FixTheMLO.org gives the 2009 IDA MLO draft a failing grade. We urge the IDA to abandon this draft and start anew. If you agree, please sign this petition. Signing will be closed on April 8, 2009 and names delivered to the IDA by April 10, 2009.
P E T I T I O N
to theBoard of Directors
International Dark-Sky Association
regarding
Model Lighting Ordinance Draft of February 2009
We appreciate the time and effort that MLO Task Force members have devoted to this undertaking. Nevertheless, we believe this draft is unusable for many reasons. Chief among them:
- The document is far too complex and unnecessarily technical. No model ordinance can be effective if it cannot be readily understood by the people who would have to support, enact, implement, and enforce it.
- It fails to address roadway lighting, a major contributor to light pollution.
- No information is available as to what principles underlie the BUG ratings, and the data necessary to implement them do not exist.

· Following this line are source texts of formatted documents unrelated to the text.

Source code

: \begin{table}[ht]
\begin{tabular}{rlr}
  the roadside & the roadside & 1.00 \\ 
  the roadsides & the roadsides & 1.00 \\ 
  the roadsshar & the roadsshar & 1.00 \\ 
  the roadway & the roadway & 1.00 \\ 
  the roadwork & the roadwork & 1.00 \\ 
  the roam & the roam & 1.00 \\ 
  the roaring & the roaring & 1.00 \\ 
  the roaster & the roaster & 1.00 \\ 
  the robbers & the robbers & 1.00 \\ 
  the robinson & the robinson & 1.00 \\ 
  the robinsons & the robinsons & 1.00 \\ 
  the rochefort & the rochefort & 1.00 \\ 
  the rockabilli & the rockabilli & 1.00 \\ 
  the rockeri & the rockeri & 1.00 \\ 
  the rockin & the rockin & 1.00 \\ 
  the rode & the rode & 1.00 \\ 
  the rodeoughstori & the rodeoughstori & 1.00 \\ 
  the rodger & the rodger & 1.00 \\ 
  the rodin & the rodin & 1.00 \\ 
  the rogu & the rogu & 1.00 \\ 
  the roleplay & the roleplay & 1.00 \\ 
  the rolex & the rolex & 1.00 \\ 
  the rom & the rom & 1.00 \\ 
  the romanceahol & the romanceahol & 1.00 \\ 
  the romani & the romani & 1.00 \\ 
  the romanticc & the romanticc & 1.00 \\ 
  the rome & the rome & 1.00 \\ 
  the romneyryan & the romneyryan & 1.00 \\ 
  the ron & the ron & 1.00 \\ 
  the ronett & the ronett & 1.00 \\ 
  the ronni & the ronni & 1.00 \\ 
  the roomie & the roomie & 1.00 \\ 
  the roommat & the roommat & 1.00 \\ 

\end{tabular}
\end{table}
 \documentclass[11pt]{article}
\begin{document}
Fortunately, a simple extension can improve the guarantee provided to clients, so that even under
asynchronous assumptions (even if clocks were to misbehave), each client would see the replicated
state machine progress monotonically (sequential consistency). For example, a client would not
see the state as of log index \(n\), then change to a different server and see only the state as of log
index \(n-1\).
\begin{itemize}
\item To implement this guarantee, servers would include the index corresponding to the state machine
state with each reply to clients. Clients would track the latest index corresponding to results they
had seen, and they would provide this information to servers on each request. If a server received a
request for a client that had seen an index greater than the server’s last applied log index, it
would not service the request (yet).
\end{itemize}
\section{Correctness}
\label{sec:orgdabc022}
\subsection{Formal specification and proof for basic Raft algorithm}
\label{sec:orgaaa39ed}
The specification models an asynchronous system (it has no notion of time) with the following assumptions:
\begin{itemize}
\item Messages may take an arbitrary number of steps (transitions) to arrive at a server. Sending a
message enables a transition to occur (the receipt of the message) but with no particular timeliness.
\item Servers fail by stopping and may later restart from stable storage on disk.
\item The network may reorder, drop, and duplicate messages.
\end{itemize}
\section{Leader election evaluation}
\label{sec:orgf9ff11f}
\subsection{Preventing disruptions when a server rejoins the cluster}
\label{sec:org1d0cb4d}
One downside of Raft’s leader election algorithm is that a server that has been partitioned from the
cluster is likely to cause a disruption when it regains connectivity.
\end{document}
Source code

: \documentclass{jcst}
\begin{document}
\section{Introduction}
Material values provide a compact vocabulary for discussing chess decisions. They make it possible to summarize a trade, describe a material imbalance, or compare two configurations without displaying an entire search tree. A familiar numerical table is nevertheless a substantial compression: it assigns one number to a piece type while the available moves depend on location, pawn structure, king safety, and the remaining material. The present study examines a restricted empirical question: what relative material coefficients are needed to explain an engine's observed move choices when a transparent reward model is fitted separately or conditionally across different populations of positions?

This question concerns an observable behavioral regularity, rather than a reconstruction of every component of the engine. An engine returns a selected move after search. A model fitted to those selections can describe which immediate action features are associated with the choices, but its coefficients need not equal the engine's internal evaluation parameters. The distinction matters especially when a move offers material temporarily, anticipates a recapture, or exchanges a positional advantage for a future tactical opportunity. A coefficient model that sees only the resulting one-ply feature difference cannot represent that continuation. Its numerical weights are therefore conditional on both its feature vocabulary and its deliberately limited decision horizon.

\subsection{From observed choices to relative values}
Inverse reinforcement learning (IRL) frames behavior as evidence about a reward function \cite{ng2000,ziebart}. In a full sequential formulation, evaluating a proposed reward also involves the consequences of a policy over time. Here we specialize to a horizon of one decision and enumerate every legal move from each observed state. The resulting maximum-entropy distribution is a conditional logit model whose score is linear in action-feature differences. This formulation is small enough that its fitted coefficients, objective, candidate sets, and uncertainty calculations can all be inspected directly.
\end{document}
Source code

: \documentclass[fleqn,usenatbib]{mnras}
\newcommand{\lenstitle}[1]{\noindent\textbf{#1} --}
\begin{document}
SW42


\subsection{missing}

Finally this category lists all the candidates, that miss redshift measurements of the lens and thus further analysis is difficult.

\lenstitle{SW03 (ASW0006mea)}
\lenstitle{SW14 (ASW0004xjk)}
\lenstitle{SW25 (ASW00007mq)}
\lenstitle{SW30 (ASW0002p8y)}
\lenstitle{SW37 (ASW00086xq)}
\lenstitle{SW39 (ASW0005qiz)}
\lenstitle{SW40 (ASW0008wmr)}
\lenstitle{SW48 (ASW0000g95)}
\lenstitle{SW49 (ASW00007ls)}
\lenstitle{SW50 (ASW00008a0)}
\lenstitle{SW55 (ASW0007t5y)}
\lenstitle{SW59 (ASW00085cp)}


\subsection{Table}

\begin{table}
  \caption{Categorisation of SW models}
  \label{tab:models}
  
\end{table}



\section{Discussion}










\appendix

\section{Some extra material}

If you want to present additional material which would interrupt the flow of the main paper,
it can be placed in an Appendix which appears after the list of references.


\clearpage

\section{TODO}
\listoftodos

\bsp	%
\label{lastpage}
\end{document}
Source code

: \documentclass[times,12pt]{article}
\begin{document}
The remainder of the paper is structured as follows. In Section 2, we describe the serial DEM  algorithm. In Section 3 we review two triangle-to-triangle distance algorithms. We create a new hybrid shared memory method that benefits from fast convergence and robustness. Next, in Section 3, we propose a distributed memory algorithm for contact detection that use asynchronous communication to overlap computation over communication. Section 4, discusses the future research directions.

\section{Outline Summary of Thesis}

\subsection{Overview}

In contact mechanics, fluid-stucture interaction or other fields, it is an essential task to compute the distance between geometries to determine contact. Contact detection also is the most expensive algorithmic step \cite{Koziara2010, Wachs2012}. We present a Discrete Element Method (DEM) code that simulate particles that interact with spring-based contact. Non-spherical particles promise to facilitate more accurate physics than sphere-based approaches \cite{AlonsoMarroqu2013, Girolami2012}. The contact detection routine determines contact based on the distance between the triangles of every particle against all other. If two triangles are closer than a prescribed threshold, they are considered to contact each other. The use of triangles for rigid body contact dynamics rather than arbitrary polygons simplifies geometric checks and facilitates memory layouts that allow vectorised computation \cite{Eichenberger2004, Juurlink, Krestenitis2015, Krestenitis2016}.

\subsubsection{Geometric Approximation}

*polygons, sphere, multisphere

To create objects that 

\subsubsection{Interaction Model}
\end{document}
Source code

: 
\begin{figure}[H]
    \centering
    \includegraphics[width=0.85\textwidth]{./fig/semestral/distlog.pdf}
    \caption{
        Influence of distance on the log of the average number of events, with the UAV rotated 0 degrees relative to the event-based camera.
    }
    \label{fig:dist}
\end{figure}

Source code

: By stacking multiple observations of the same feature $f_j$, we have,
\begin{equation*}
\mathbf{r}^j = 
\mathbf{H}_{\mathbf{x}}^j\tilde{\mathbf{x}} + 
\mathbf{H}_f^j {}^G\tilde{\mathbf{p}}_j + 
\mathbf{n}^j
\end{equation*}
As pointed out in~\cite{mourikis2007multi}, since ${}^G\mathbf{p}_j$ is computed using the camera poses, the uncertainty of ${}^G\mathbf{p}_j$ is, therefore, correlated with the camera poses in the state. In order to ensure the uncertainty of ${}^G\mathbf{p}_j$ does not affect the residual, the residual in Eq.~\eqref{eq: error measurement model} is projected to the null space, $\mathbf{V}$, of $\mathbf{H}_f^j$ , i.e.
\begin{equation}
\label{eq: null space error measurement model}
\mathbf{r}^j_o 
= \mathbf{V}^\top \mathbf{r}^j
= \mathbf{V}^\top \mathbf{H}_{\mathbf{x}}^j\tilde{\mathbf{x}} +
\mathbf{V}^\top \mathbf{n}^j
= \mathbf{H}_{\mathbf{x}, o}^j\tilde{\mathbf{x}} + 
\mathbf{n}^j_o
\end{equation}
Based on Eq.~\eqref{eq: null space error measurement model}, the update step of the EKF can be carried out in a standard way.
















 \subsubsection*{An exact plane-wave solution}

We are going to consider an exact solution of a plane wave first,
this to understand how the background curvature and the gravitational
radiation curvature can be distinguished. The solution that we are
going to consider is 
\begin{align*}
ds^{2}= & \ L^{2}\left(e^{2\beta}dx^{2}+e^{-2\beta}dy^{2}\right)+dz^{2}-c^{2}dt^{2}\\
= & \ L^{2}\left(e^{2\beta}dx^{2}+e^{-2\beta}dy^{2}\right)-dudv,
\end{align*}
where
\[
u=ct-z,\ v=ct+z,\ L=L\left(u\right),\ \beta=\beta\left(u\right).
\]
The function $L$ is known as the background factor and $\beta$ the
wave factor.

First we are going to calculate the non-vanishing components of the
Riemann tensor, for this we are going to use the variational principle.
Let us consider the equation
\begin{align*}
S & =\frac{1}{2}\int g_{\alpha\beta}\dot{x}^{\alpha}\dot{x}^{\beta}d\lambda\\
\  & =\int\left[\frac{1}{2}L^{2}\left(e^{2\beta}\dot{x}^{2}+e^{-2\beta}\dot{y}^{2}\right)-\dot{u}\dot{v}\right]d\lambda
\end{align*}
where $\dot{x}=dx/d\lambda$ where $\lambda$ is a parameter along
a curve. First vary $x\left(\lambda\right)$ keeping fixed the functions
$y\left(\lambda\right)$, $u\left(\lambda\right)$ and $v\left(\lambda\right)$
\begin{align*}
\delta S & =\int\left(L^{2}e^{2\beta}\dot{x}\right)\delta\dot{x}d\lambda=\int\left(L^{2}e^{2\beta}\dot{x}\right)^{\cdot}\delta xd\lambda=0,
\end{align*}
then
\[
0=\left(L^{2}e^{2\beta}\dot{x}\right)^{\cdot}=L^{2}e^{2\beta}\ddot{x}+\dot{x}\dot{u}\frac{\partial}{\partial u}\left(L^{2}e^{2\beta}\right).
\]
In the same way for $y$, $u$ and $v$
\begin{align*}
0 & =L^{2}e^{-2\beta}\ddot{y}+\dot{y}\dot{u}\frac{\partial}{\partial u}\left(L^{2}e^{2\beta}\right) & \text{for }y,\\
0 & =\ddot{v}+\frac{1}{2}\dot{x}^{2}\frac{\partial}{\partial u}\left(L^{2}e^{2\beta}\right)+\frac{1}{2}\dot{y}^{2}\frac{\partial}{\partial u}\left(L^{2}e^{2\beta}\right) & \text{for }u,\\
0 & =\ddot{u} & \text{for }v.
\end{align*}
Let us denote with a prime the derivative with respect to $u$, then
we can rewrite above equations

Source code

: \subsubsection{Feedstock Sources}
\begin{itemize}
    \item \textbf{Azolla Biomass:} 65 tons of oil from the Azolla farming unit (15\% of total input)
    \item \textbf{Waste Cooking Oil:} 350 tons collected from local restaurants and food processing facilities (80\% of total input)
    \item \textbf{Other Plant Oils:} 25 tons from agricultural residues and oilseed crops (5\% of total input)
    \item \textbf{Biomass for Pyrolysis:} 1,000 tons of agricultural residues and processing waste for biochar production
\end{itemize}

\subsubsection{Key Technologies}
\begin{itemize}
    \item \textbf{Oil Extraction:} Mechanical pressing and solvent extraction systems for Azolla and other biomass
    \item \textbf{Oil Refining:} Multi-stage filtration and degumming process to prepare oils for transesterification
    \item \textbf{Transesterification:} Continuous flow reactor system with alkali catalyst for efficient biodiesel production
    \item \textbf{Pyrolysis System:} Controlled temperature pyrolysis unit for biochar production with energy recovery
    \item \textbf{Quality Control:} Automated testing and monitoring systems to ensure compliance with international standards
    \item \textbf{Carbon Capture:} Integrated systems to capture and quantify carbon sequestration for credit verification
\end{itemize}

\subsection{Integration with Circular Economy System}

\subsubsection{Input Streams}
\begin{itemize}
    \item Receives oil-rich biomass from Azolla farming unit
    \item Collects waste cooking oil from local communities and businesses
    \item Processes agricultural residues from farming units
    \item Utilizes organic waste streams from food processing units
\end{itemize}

- The Lighting Zone scheme appears designed to perpetuate, if not increase, existing light levels.
- Parts of it would be difficult, if not impossible, to enforce.
- The endorsement of unnecessary uplighting is contrary to long-held IDA principles.
More than six years have elapsed since IDA began this project. The present MLO draft makes clear that the development process simply is not working.
Greenpeace and the fishing industry don’t develop joint guidelines for whaling ”controls,” and Sierra Club doesn’t collaborate with the coal industry on “acceptable” levels of global warming. These groups make a stand for their cause and then work to reach that goal, and IDA needs to do the same.
For the above reasons and many more, we call upon IDA Directors to take the following steps:
- Immediately end work on this MLO and permanently abandon it.
- Terminate the collaboration agreement with IES.
- Plan to start fresh with a new committee whose members’ principal interest is “to preserve and protect the nighttime environment and our heritage of dark skies.”
We believe that IDA adoption of anything like this MLO would do irreparable harm to our efforts to combat light pollution. To cite but one example, the National Electrical Manufacturers Association--even before this draft was released--was citing it to fight full shielding requirements. How will dark-sky advocates like us be able to establish “gold standard” lighting controls in our communities if IDA itself promulgates a watered-down model like this?
Please help us to continue the fight!